Records for the task →
◆ ◆ ◆ ◆ ◆

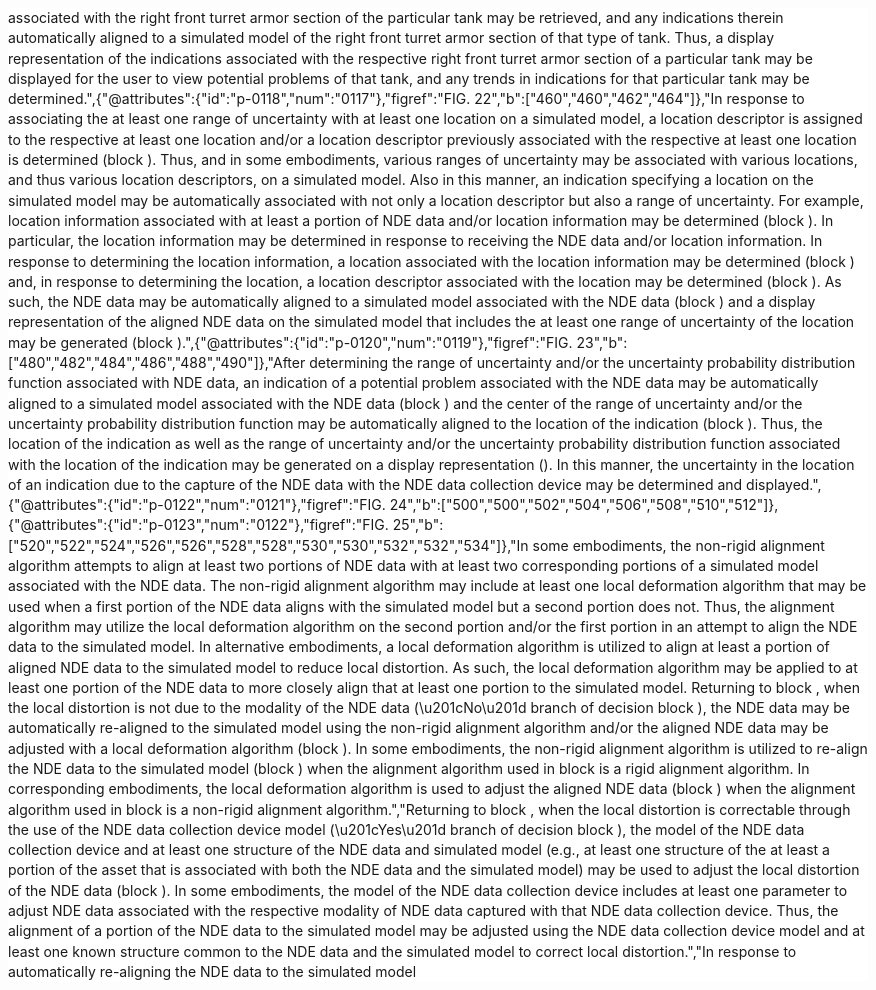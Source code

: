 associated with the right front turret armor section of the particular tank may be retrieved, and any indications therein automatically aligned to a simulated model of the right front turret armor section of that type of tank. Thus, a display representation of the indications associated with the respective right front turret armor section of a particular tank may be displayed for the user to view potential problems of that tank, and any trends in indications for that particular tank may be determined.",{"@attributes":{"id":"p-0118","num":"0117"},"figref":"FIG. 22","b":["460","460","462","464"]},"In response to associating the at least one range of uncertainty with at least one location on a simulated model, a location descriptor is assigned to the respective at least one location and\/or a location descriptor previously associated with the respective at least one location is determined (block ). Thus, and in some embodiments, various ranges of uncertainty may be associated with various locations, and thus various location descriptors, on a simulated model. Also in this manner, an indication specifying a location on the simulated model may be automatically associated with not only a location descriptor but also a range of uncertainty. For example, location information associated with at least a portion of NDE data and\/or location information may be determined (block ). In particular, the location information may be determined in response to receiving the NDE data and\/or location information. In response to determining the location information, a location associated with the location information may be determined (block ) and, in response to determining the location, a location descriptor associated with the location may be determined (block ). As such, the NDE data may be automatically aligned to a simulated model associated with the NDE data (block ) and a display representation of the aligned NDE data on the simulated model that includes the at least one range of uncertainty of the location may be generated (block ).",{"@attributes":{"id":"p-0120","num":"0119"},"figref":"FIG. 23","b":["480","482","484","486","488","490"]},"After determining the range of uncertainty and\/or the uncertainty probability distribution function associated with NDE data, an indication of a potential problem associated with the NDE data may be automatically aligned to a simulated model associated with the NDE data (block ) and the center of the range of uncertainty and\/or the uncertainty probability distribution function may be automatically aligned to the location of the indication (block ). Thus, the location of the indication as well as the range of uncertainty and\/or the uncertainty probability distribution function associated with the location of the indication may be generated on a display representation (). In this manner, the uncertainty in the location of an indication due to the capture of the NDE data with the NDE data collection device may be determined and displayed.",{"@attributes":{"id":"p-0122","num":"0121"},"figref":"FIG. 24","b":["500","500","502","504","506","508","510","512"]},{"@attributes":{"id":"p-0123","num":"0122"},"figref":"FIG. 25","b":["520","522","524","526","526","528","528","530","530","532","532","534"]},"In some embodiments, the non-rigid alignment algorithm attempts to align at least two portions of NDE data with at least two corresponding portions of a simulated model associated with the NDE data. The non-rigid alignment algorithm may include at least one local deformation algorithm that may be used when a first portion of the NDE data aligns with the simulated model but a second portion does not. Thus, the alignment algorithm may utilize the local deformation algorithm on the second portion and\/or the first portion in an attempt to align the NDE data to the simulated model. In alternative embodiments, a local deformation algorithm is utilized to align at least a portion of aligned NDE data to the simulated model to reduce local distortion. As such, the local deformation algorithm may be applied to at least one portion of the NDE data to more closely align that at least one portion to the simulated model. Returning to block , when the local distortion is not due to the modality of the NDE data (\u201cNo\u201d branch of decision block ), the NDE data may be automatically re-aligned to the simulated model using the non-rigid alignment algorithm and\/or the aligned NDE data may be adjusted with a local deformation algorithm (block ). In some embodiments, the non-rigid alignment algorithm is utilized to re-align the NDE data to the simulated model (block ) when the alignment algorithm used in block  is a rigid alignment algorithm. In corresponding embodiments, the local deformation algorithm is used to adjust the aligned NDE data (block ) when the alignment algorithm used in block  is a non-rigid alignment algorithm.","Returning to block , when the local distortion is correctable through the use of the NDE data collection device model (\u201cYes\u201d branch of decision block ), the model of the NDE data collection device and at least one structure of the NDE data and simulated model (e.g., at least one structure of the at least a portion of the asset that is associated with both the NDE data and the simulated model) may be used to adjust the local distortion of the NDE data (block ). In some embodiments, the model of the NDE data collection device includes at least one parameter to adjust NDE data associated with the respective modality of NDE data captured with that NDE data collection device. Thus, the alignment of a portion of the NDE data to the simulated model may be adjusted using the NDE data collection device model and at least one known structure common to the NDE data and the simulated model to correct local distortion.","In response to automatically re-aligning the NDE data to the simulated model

◆ ◆ ◆ ◆ ◆

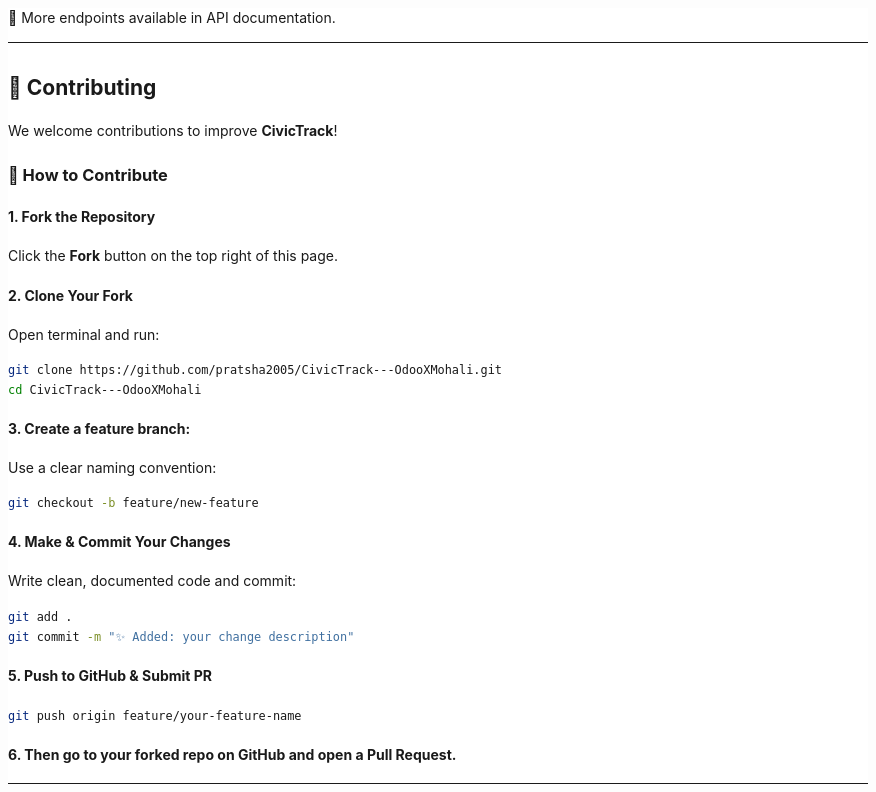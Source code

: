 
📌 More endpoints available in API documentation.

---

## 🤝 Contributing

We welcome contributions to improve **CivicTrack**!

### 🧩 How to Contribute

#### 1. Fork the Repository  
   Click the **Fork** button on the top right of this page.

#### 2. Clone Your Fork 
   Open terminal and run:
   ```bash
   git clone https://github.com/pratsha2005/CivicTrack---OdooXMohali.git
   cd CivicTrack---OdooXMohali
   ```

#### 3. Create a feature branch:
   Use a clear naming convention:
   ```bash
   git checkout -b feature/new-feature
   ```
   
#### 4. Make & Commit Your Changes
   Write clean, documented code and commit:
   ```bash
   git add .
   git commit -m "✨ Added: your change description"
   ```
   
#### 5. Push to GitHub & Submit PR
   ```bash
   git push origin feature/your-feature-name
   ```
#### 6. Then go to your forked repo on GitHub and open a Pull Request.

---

◆ ◆ ◆ ◆ ◆

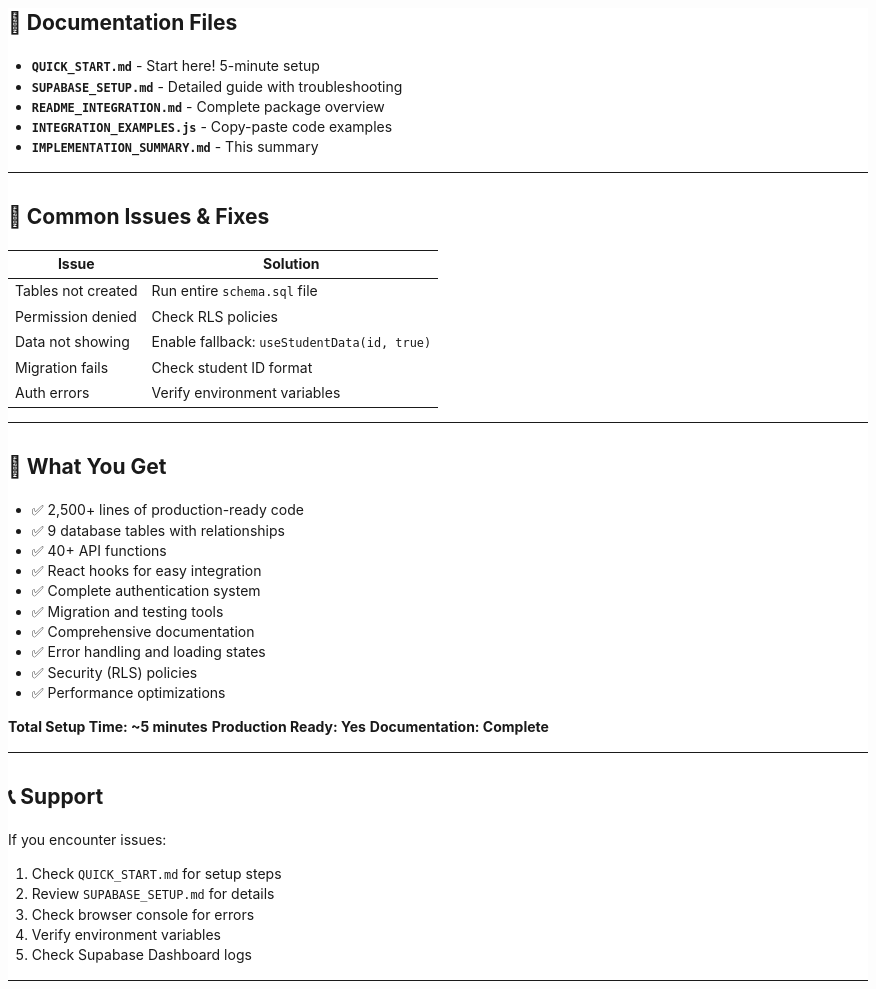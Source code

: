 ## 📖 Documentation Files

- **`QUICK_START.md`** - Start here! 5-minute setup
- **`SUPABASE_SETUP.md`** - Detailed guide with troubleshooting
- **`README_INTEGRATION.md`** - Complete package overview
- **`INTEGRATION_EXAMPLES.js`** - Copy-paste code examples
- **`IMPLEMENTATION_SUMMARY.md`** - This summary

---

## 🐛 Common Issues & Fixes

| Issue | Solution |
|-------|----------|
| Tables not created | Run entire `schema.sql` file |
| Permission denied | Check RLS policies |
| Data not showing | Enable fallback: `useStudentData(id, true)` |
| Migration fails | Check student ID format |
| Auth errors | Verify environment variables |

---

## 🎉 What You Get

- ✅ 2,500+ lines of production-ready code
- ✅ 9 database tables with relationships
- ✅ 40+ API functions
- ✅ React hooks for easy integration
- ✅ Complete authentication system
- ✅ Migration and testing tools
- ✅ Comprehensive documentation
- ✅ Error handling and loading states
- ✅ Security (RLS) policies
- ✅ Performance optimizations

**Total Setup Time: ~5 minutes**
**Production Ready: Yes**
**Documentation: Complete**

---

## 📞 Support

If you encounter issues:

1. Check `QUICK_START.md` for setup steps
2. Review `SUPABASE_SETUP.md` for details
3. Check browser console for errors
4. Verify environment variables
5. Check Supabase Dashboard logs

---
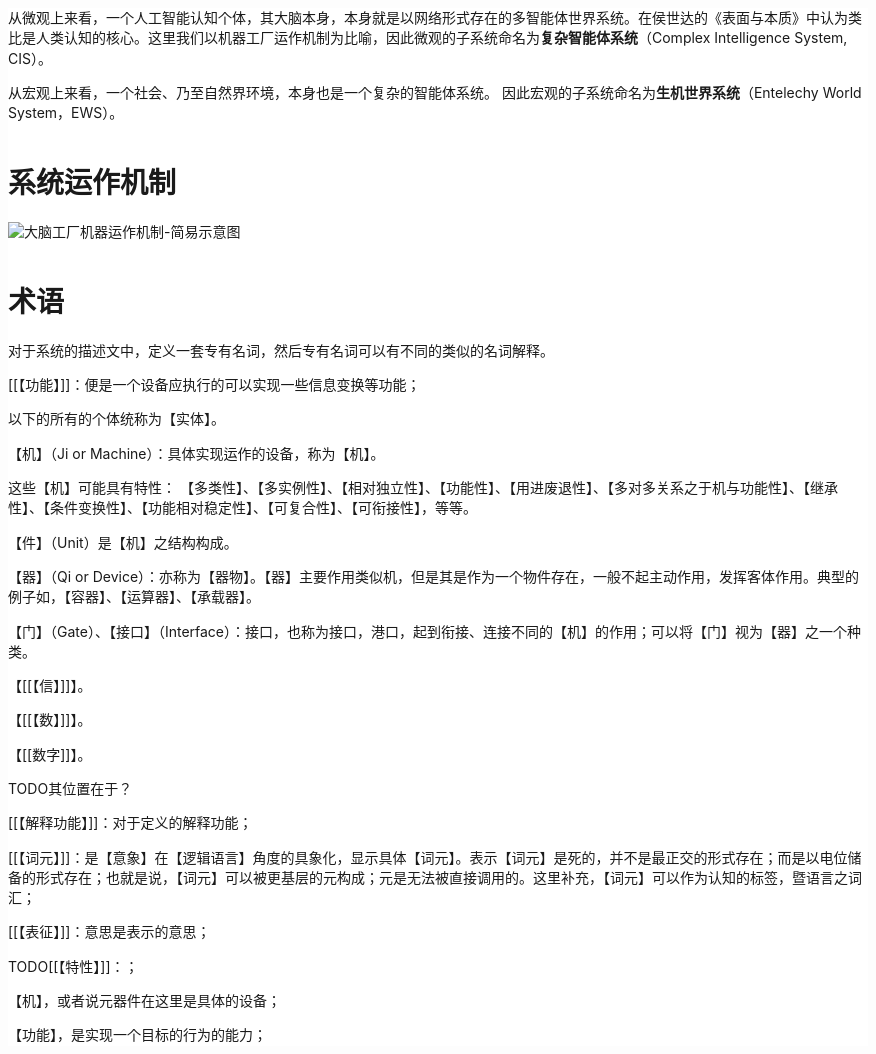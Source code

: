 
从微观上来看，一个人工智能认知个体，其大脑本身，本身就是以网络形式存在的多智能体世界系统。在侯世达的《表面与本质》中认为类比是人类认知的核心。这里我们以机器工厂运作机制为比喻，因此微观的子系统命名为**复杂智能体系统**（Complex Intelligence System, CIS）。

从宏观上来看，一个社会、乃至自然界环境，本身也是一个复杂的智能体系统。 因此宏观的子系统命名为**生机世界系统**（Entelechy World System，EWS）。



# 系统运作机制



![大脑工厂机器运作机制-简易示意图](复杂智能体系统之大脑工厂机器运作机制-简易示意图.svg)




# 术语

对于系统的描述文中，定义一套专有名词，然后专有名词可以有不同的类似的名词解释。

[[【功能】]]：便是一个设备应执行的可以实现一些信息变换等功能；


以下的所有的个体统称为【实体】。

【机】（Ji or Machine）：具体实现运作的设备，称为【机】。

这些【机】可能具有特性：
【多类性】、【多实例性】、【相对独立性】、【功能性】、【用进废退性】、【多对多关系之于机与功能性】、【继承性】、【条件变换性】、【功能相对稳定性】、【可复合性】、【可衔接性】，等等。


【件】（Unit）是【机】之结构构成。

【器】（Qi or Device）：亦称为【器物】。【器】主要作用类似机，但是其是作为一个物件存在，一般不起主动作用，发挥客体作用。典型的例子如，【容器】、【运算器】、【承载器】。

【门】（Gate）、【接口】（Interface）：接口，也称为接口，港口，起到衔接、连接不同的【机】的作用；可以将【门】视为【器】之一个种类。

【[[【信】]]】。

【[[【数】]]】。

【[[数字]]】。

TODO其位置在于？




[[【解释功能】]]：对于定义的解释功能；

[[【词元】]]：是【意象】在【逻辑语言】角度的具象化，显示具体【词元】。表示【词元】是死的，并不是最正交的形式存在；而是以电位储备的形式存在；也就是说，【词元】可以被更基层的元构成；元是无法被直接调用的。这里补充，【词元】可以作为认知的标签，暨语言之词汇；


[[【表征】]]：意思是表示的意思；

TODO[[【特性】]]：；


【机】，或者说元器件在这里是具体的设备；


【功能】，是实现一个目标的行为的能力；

◆ ◆ ◆ ◆ ◆

Problem description → Using the material above, filter for lines holding "feature" and copy each one.

Output →
#### 3. Create a feature branch:
   git checkout -b feature/new-feature
   git push origin feature/your-feature-name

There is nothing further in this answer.